■ Collected data:
━━━━━━━━

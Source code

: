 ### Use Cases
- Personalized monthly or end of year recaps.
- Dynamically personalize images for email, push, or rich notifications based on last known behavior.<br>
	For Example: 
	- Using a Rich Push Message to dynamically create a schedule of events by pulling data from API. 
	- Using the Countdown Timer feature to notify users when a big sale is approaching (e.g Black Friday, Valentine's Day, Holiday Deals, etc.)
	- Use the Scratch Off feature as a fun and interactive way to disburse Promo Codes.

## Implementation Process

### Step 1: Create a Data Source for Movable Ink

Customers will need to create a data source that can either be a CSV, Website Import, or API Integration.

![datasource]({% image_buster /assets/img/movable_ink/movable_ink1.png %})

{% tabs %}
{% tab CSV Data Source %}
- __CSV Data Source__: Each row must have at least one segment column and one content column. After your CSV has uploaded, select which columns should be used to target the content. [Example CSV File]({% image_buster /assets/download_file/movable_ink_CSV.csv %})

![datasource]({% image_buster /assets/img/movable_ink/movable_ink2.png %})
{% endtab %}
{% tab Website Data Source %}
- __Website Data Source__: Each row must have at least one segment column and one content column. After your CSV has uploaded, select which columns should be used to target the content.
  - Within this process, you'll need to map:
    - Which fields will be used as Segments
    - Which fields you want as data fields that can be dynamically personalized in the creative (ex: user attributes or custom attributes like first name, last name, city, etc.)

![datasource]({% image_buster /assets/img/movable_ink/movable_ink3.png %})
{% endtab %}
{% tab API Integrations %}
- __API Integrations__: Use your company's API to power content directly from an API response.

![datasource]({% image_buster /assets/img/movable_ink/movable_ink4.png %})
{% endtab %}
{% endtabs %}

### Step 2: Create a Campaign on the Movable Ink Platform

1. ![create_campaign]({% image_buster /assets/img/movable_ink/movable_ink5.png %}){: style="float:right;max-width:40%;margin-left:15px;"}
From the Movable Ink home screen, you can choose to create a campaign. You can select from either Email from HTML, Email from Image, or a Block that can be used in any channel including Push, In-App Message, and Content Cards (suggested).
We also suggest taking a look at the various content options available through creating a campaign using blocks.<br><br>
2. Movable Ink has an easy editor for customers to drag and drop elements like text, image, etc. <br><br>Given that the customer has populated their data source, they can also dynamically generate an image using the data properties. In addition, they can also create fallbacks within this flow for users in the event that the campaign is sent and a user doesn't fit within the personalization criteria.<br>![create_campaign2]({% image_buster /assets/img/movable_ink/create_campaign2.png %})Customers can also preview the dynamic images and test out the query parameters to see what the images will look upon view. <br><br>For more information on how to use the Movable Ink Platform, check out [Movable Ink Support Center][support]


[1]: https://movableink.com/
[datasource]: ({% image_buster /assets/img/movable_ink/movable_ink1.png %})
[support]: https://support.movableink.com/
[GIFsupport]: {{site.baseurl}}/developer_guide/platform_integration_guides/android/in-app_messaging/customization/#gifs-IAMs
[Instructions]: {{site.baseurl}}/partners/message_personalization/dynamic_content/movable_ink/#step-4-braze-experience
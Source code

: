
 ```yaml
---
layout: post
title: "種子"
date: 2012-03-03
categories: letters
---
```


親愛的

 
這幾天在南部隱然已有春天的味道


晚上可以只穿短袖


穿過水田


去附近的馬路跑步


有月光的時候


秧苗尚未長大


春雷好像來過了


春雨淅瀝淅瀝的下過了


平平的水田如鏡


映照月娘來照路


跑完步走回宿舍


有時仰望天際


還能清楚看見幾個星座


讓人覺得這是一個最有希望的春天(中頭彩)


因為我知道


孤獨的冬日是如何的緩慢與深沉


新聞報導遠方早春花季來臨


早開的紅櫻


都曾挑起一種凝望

━━━━━━━━

■ Instructions to follow: Search the entries above for "column". Return every line that has it.

■ Answer area:
- __CSV Data Source__: Each row must have at least one segment column and one content column. After your CSV has uploaded, select which columns should be used to target the content. [Example CSV File]({% image_buster /assets/download_file/movable_ink_CSV.csv %})
- __Website Data Source__: Each row must have at least one segment column and one content column. After your CSV has uploaded, select which columns should be used to target the content.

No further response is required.